# [Directions for this task]
Could you write out each of the records below exactly?

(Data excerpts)
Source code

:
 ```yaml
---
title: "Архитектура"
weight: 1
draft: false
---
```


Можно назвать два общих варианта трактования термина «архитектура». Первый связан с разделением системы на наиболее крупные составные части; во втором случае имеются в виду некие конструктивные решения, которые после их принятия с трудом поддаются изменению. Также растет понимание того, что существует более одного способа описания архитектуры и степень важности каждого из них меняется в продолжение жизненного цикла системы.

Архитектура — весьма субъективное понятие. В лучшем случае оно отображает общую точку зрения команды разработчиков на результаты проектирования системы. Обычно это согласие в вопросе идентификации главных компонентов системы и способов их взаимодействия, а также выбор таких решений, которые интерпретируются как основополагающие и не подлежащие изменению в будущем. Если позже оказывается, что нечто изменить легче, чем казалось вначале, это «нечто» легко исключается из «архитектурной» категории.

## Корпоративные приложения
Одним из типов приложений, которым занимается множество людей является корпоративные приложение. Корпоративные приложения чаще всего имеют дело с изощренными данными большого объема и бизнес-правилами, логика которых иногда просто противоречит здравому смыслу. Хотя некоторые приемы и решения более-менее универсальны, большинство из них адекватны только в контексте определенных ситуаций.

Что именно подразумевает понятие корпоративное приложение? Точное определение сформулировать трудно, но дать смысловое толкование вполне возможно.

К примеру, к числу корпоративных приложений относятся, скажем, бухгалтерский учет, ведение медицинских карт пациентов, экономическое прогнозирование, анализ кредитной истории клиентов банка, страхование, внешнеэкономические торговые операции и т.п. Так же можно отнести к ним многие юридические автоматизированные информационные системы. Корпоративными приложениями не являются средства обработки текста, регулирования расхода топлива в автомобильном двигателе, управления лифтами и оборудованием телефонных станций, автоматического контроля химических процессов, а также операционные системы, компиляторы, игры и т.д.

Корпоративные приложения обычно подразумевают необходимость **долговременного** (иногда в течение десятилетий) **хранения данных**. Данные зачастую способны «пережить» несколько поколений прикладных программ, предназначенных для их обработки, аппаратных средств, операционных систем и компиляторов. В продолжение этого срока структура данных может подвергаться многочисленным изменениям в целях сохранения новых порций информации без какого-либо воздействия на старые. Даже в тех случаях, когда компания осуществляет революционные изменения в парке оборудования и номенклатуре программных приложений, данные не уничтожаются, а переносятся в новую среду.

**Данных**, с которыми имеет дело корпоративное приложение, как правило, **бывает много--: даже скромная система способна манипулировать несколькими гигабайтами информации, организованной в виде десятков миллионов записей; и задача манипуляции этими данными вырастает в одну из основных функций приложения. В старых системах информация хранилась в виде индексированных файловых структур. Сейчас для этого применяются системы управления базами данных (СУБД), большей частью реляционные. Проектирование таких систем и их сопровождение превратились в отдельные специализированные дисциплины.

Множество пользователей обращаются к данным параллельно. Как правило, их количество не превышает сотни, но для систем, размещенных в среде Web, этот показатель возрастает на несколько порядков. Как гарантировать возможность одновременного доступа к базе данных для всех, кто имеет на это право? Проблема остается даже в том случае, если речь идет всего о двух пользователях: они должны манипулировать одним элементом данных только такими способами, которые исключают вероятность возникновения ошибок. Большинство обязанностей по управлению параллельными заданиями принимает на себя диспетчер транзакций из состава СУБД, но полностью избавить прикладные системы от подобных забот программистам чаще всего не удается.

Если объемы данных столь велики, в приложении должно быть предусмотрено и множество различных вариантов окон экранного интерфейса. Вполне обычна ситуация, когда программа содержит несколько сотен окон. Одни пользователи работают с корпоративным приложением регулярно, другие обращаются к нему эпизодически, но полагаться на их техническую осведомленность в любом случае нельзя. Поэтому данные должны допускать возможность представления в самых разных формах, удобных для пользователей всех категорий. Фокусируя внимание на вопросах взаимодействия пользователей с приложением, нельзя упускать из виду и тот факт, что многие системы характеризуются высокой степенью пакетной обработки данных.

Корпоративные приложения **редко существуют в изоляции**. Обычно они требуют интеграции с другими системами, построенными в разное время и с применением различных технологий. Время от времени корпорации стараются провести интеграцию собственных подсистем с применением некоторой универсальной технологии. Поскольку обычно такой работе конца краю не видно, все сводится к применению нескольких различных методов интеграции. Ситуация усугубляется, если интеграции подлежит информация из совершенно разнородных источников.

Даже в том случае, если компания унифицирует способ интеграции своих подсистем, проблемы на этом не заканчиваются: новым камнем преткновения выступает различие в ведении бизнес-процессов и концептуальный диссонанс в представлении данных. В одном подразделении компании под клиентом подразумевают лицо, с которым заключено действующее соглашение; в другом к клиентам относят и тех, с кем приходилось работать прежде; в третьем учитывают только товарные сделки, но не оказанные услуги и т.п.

# [Result below]
Source code

:
 ```yaml
---
title: "Архитектура"
weight: 1
draft: false
---
```


Можно назвать два общих варианта трактования термина «архитектура». Первый связан с разделением системы на наиболее крупные составные части; во втором случае имеются в виду некие конструктивные решения, которые после их принятия с трудом поддаются изменению. Также растет понимание того, что существует более одного способа описания архитектуры и степень важности каждого из них меняется в продолжение жизненного цикла системы.

Архитектура — весьма субъективное понятие. В лучшем случае оно отображает общую точку зрения команды разработчиков на результаты проектирования системы. Обычно это согласие в вопросе идентификации главных компонентов системы и способов их взаимодействия, а также выбор таких решений, которые интерпретируются как основополагающие и не подлежащие изменению в будущем. Если позже оказывается, что нечто изменить легче, чем казалось вначале, это «нечто» легко исключается из «архитектурной» категории.

## Корпоративные приложения
Одним из типов приложений, которым занимается множество людей является корпоративные приложение. Корпоративные приложения чаще всего имеют дело с изощренными данными большого объема и бизнес-правилами, логика которых иногда просто противоречит здравому смыслу. Хотя некоторые приемы и решения более-менее универсальны, большинство из них адекватны только в контексте определенных ситуаций.

Что именно подразумевает понятие корпоративное приложение? Точное определение сформулировать трудно, но дать смысловое толкование вполне возможно.

К примеру, к числу корпоративных приложений относятся, скажем, бухгалтерский учет, ведение медицинских карт пациентов, экономическое прогнозирование, анализ кредитной истории клиентов банка, страхование, внешнеэкономические торговые операции и т.п. Так же можно отнести к ним многие юридические автоматизированные информационные системы. Корпоративными приложениями не являются средства обработки текста, регулирования расхода топлива в автомобильном двигателе, управления лифтами и оборудованием телефонных станций, автоматического контроля химических процессов, а также операционные системы, компиляторы, игры и т.д.

Корпоративные приложения обычно подразумевают необходимость **долговременного** (иногда в течение десятилетий) **хранения данных**. Данные зачастую способны «пережить» несколько поколений прикладных программ, предназначенных для их обработки, аппаратных средств, операционных систем и компиляторов. В продолжение этого срока структура данных может подвергаться многочисленным изменениям в целях сохранения новых порций информации без какого-либо воздействия на старые. Даже в тех случаях, когда компания осуществляет революционные изменения в парке оборудования и номенклатуре программных приложений, данные не уничтожаются, а переносятся в новую среду.

**Данных**, с которыми имеет дело корпоративное приложение, как правило, **бывает много--: даже скромная система способна манипулировать несколькими гигабайтами информации, организованной в виде десятков миллионов записей; и задача манипуляции этими данными вырастает в одну из основных функций приложения. В старых системах информация хранилась в виде индексированных файловых структур. Сейчас для этого применяются системы управления базами данных (СУБД), большей частью реляционные. Проектирование таких систем и их сопровождение превратились в отдельные специализированные дисциплины.

Множество пользователей обращаются к данным параллельно. Как правило, их количество не превышает сотни, но для систем, размещенных в среде Web, этот показатель возрастает на несколько порядков. Как гарантировать возможность одновременного доступа к базе данных для всех, кто имеет на это право? Проблема остается даже в том случае, если речь идет всего о двух пользователях: они должны манипулировать одним элементом данных только такими способами, которые исключают вероятность возникновения ошибок. Большинство обязанностей по управлению параллельными заданиями принимает на себя диспетчер транзакций из состава СУБД, но полностью избавить прикладные системы от подобных забот программистам чаще всего не удается.

Если объемы данных столь велики, в приложении должно быть предусмотрено и множество различных вариантов окон экранного интерфейса. Вполне обычна ситуация, когда программа содержит несколько сотен окон. Одни пользователи работают с корпоративным приложением регулярно, другие обращаются к нему эпизодически, но полагаться на их техническую осведомленность в любом случае нельзя. Поэтому данные должны допускать возможность представления в самых разных формах, удобных для пользователей всех категорий. Фокусируя внимание на вопросах взаимодействия пользователей с приложением, нельзя упускать из виду и тот факт, что многие системы характеризуются высокой степенью пакетной обработки данных.

Корпоративные приложения **редко существуют в изоляции**. Обычно они требуют интеграции с другими системами, построенными в разное время и с применением различных технологий. Время от времени корпорации стараются провести интеграцию собственных подсистем с применением некоторой универсальной технологии. Поскольку обычно такой работе конца краю не видно, все сводится к применению нескольких различных методов интеграции. Ситуация усугубляется, если интеграции подлежит информация из совершенно разнородных источников.

Даже в том случае, если компания унифицирует способ интеграции своих подсистем, проблемы на этом не заканчиваются: новым камнем преткновения выступает различие в ведении бизнес-процессов и концептуальный диссонанс в представлении данных. В одном подразделении компании под клиентом подразумевают лицо, с которым заключено действующее соглашение; в другом к клиентам относят и тех, с кем приходилось работать прежде; в третьем учитывают только товарные сделки, но не оказанные услуги и т.п.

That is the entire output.